> [What the task asks] Begin your copy at the line that contains "[交易](交易.md), [依然](依然.md), [央行](央行.md), [美國](美國.md), [貶值](貶值.md)" and carry it on, exactly, to the last line of the material below.

Start of Records to process

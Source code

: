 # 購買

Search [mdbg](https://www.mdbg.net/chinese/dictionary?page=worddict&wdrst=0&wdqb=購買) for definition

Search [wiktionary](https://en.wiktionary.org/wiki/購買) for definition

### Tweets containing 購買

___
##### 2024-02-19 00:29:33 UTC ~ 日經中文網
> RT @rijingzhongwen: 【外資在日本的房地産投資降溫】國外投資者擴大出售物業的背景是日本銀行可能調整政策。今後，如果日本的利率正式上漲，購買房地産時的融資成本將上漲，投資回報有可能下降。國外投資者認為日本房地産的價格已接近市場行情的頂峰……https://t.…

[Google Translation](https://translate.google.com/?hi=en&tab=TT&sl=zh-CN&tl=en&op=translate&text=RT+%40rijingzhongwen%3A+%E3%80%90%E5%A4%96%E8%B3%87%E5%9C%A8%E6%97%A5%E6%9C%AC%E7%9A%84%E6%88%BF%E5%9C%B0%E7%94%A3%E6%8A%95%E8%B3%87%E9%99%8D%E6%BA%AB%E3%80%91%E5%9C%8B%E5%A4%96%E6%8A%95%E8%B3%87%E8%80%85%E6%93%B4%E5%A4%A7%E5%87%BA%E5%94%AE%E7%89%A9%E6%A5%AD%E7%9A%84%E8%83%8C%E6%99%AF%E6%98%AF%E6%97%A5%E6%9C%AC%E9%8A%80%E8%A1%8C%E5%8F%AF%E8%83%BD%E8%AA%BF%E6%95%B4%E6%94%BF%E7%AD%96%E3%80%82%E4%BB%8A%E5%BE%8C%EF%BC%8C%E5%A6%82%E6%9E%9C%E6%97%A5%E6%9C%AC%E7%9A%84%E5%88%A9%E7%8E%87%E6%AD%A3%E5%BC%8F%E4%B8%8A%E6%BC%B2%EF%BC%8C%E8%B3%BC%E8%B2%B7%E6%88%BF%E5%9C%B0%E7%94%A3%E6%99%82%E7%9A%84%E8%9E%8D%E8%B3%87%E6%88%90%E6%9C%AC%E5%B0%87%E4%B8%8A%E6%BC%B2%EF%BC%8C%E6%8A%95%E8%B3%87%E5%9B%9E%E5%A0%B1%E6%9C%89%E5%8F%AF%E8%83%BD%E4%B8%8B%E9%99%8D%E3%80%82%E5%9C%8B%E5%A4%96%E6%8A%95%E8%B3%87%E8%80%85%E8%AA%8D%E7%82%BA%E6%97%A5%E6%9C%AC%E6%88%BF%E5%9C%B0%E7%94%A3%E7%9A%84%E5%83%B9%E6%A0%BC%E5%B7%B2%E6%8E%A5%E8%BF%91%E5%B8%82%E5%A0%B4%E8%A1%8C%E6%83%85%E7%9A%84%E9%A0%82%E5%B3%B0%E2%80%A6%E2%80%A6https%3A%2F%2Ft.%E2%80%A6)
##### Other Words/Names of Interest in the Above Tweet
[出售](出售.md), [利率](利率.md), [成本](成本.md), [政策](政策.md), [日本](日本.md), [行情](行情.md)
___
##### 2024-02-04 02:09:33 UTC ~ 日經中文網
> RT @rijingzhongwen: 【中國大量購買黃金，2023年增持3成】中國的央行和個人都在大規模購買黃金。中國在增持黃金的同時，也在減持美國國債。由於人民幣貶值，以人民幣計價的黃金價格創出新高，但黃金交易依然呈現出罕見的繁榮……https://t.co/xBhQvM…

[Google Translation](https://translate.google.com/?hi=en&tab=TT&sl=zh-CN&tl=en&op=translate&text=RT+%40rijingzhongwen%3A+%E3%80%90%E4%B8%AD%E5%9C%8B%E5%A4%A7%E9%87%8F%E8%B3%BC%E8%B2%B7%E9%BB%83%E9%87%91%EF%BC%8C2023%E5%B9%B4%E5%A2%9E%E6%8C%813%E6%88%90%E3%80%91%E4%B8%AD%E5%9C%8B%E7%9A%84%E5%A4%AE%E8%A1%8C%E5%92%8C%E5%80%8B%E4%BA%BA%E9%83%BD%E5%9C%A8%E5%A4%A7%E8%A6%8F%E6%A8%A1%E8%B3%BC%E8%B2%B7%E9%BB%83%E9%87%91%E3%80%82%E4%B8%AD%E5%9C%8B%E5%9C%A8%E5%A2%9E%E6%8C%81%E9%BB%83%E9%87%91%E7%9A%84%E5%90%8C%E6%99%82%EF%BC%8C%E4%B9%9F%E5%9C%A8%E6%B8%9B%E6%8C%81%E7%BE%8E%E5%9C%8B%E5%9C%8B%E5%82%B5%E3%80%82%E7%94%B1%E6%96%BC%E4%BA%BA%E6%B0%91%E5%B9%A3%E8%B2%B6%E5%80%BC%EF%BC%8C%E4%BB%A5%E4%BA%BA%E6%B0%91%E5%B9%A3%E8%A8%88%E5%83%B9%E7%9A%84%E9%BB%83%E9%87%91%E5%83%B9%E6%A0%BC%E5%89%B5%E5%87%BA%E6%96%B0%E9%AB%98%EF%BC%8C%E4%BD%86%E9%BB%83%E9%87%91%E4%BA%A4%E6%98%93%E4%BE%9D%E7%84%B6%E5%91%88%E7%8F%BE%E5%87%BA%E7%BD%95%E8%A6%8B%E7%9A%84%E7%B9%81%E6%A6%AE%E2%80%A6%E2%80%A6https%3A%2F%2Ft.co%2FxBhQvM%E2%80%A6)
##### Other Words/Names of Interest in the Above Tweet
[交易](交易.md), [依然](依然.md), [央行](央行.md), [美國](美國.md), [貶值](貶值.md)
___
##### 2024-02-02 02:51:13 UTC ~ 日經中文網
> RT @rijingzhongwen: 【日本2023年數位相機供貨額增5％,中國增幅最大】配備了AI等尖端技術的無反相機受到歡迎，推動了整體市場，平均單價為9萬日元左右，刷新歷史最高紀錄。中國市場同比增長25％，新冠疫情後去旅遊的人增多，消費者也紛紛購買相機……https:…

End of Records to process

> [Task solution]
[交易](交易.md), [依然](依然.md), [央行](央行.md), [美國](美國.md), [貶值](貶值.md)
___
##### 2024-02-02 02:51:13 UTC ~ 日經中文網
> RT @rijingzhongwen: 【日本2023年數位相機供貨額增5％,中國增幅最大】配備了AI等尖端技術的無反相機受到歡迎，推動了整體市場，平均單價為9萬日元左右，刷新歷史最高紀錄。中國市場同比增長25％，新冠疫情後去旅遊的人增多，消費者也紛紛購買相機……https:…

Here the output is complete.